Work item: Search the data for the word "help" and copy every line that contains it.

(Saved data entries)
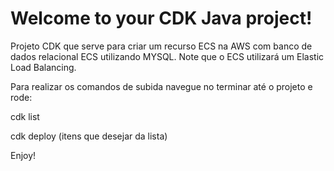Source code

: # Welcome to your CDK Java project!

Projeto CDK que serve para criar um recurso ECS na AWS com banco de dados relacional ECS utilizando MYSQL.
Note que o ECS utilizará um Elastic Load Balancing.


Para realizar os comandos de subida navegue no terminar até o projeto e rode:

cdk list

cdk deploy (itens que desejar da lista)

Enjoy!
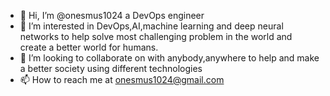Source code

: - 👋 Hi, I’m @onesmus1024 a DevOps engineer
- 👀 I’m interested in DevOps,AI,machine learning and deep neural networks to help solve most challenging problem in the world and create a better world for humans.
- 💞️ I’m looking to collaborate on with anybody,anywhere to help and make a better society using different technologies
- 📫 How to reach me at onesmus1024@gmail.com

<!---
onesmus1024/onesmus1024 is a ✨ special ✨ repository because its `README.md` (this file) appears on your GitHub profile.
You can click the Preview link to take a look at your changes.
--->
--
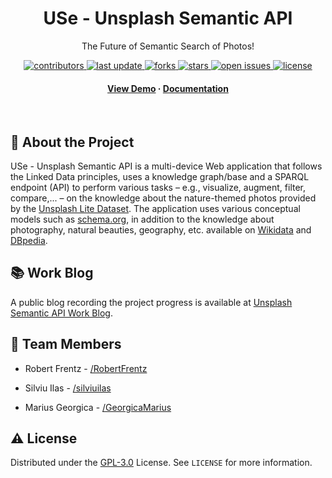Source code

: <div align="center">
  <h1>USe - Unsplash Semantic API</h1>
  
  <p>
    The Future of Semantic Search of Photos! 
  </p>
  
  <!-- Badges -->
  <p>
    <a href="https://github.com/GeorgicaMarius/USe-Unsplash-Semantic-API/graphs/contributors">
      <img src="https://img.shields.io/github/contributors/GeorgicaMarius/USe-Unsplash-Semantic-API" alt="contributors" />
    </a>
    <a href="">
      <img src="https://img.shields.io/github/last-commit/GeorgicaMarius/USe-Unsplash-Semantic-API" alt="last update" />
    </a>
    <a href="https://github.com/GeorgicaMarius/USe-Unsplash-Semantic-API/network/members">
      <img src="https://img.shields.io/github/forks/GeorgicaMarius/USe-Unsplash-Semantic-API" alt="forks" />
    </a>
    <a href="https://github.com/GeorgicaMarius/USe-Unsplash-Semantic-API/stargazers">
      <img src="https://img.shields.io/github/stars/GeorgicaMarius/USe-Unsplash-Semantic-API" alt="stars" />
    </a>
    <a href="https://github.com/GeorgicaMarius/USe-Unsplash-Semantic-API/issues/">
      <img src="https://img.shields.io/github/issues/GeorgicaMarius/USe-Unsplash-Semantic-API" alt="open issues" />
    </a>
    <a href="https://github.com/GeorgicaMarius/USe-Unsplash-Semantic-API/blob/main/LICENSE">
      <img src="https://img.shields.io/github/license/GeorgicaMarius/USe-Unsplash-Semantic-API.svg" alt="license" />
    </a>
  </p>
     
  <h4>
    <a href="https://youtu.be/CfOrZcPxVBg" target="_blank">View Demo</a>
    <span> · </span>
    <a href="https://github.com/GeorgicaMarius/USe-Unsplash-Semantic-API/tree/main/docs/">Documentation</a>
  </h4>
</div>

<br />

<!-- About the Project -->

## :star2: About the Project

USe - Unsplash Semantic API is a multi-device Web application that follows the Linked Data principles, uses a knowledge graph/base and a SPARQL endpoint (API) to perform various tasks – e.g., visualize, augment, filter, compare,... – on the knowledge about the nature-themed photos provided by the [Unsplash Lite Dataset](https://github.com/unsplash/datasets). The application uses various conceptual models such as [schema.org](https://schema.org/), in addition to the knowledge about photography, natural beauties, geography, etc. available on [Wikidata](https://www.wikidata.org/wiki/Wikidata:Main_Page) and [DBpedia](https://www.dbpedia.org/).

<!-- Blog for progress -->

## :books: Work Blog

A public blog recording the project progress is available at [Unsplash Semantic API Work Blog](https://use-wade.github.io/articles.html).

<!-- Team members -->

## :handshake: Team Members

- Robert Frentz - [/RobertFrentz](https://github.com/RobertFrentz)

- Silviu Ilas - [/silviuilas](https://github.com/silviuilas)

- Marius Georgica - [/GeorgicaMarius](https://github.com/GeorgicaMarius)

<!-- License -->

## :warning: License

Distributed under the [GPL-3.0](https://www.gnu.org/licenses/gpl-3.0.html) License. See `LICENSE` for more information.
==
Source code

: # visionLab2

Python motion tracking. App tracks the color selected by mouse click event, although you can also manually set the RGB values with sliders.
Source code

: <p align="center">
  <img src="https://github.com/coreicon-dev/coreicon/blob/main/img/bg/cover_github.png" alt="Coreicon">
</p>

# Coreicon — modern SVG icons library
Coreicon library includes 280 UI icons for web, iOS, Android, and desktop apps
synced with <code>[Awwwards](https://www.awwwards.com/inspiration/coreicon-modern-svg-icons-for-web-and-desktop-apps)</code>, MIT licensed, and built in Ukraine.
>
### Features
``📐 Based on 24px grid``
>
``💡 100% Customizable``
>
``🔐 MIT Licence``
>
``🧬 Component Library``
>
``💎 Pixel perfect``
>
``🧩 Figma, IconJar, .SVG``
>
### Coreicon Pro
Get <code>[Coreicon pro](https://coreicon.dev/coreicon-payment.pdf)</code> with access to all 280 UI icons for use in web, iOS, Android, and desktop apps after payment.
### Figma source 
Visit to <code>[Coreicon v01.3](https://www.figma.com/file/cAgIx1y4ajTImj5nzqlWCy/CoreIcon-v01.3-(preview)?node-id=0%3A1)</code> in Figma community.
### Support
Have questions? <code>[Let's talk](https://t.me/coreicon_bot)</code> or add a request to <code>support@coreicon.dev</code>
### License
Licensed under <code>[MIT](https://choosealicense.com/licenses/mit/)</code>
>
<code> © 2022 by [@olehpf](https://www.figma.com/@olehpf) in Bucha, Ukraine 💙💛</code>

Solution:
- 👀 I’m interested in DevOps,AI,machine learning and deep neural networks to help solve most challenging problem in the world and create a better world for humans.
- 💞️ I’m looking to collaborate on with anybody,anywhere to help and make a better society using different technologies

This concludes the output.